HtmlUnit / htmlunit-neko

HtmlUnit adaptation of NekoHtml
Apache License 2.0
17 stars 15 forks source link

StandardEncodingTranslator: Fix big5, euc-kr, koi8-u, etc regressions #111

Closed atnak closed 6 months ago

atnak commented 6 months ago

This PR does the following

This PR firstly attempts to fix regressions introduced in #110 by restoring these encodings:

Encoding Cause
windows-874 Was not supported in EncodingMap.fIANA2JavaMap
koi8-u Was not supported in EncodingMap.fIANA2JavaMap
big5 Adjusted form big5-hkscs was not supported in EncodingMap.fIANA2JavaMap
euc-kr Adjusted form windows-949 was not supported in EncodingMap.fIANA2JavaMap
x-user-defined Was not supported in EncodingMap.fIANA2JavaMap (obviously)

To do this, this PR removes the troublesome dependency on EncodingMap.fIANA2JavaMap and internally defines IANA_TO_JAVA_ENCODINGS.

In doing so, this PR also adds support to these encodings and labels that were not previously supported.

Encoding Labels
macintosh csmacintosh, mac, x-mac-roman
x-mac-cyrillic x-mac-ukrainian

Finally, this PR attempts to fix parts of HTMLScanner that will be confused by StandardEncodingTranslator.encodingNameFromLabel() returning a non-null value which is not a valid Java encoding. **

** With the exception of "replacement", see following heading.

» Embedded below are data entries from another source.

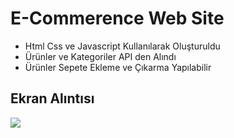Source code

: <h1>E-Commerence Web Site</h1>

- Html Css ve Javascript Kullanılarak Oluşturuldu
- Ürünler ve Kategoriler API den Alındı
- Ürünler Sepete Ekleme ve Çıkarma Yapılabilir

<h2>Ekran Alıntısı</h2>

![](/images/Ecommrence.gif)

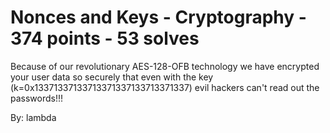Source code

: # Nonces and Keys - Cryptography - 374 points - 53 solves
Because of our revolutionary AES-128-OFB technology we have encrypted your user data so securely that even with the key (k=0x13371337133713371337133713371337) evil hackers can't read out the passwords!!!

By: lambda
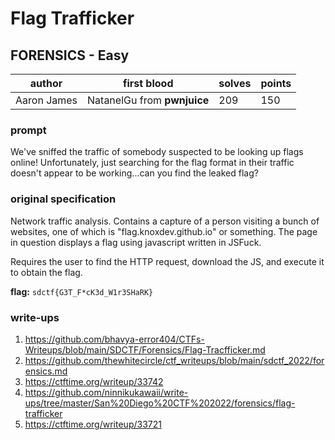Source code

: # Flag Trafficker
## FORENSICS - Easy
| author | first blood | solves | points |
| --- | -- | --- | --- |
| Aaron James | NatanelGu from **pwnjuice** | 209 | 150 |
### prompt
We've sniffed the traffic of somebody suspected to be looking up flags online! Unfortunately, just searching for the flag format in their traffic doesn't appear to be working...can you find the leaked flag?

### original specification
Network traffic analysis. Contains a capture of a person visiting a bunch of websites, one of which is "flag.knoxdev.github.io" or something. The page in question displays a flag using javascript written in JSFuck.

Requires the user to find the HTTP request, download the JS, and execute it to obtain the flag.

**flag:** `sdctf{G3T_F*cK3d_W1r3SHaRK}`

### write-ups
1. https://github.com/bhavya-error404/CTFs-Writeups/blob/main/SDCTF/Forensics/Flag-Tracfficker.md
2. https://github.com/thewhitecircle/ctf_writeups/blob/main/sdctf_2022/forensics.md
3. https://ctftime.org/writeup/33742
4. https://github.com/ninnikukawaii/write-ups/tree/master/San%20Diego%20CTF%202022/forensics/flag-trafficker
5. https://ctftime.org/writeup/33721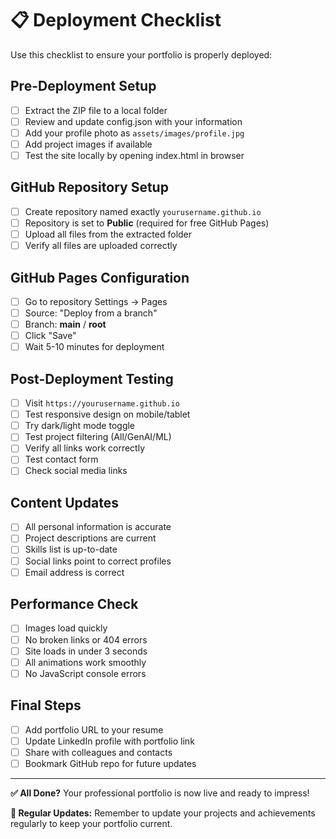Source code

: # 📋 Deployment Checklist

Use this checklist to ensure your portfolio is properly deployed:

## Pre-Deployment Setup
- [ ] Extract the ZIP file to a local folder
- [ ] Review and update config.json with your information
- [ ] Add your profile photo as `assets/images/profile.jpg`
- [ ] Add project images if available
- [ ] Test the site locally by opening index.html in browser

## GitHub Repository Setup
- [ ] Create repository named exactly `yourusername.github.io`
- [ ] Repository is set to **Public** (required for free GitHub Pages)
- [ ] Upload all files from the extracted folder
- [ ] Verify all files are uploaded correctly

## GitHub Pages Configuration
- [ ] Go to repository Settings → Pages
- [ ] Source: "Deploy from a branch"
- [ ] Branch: **main** / **root**
- [ ] Click "Save"
- [ ] Wait 5-10 minutes for deployment

## Post-Deployment Testing
- [ ] Visit `https://yourusername.github.io`
- [ ] Test responsive design on mobile/tablet
- [ ] Try dark/light mode toggle
- [ ] Test project filtering (All/GenAI/ML)
- [ ] Verify all links work correctly
- [ ] Test contact form
- [ ] Check social media links

## Content Updates
- [ ] All personal information is accurate
- [ ] Project descriptions are current
- [ ] Skills list is up-to-date
- [ ] Social links point to correct profiles
- [ ] Email address is correct

## Performance Check
- [ ] Images load quickly
- [ ] No broken links or 404 errors
- [ ] Site loads in under 3 seconds
- [ ] All animations work smoothly
- [ ] No JavaScript console errors

## Final Steps
- [ ] Add portfolio URL to your resume
- [ ] Update LinkedIn profile with portfolio link
- [ ] Share with colleagues and contacts
- [ ] Bookmark GitHub repo for future updates

---

**✅ All Done?** Your professional portfolio is now live and ready to impress!

**🔄 Regular Updates:** Remember to update your projects and achievements regularly to keep your portfolio current.
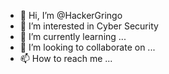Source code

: - 👋 Hi, I’m @HackerGringo
- 👀 I’m interested in Cyber Security
- 🌱 I’m currently learning ...
- 💞️ I’m looking to collaborate on ...
- 📫 How to reach me ...

<!---
HackerGringo/HackerGringo is a ✨ special ✨ repository because its `README.md` (this file) appears on your GitHub profile.
You can click the Preview link to take a look at your changes.
--->
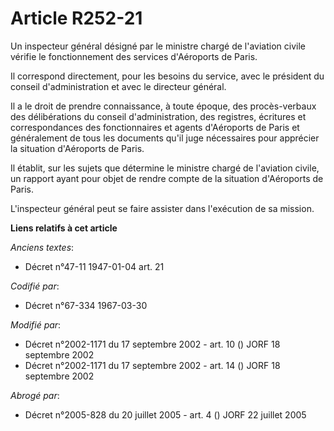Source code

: # Article R252-21

Un inspecteur général désigné par le ministre chargé de l'aviation civile vérifie le fonctionnement des services d'Aéroports
de Paris.

Il correspond directement, pour les besoins du service, avec le président du conseil d'administration et avec le directeur
général.

Il a le droit de prendre connaissance, à toute époque, des procès-verbaux des délibérations du conseil d'administration, des
registres, écritures et correspondances des fonctionnaires et agents d'Aéroports de Paris et généralement de tous les
documents qu'il juge nécessaires pour apprécier la situation d'Aéroports de Paris.

Il établit, sur les sujets que détermine le ministre chargé de l'aviation civile, un rapport ayant pour objet de rendre
compte de la situation d'Aéroports de Paris.

L'inspecteur général peut se faire assister dans l'exécution de sa mission.

**Liens relatifs à cet article**

_Anciens textes_:

  - Décret n°47-11 1947-01-04 art. 21

_Codifié par_:

  - Décret n°67-334 1967-03-30

_Modifié par_:

  - Décret n°2002-1171 du 17 septembre 2002 - art. 10 () JORF 18 septembre 2002
  - Décret n°2002-1171 du 17 septembre 2002 - art. 14 () JORF 18 septembre 2002

_Abrogé par_:

  - Décret n°2005-828 du 20 juillet 2005 - art. 4 () JORF 22 juillet 2005

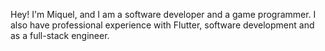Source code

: Hey! I'm Miquel, and I am a software developer and a game programmer. I also have professional experience with Flutter, software development and as a full-stack engineer.
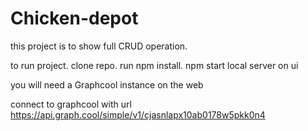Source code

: # Chicken-depot
this project is to show full CRUD operation.

to run project.
clone repo.
run npm install.
npm start local server on ui

you will need a Graphcool instance on the web

connect to graphcool with url 
https://api.graph.cool/simple/v1/cjasnlapx10ab0178w5pkk0n4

This PR does not do the following

The following appears to be an issue but I didn't attempt to fix this due to limited knowledge:

The word "replacement" can make its way[1] into HTMLScanner.fJavaEncoding even though this field seems to be used as a sanitised source[2]. I don't know how to fix this or what we want to do with "replacement" so I simply let it through[3] in this PR.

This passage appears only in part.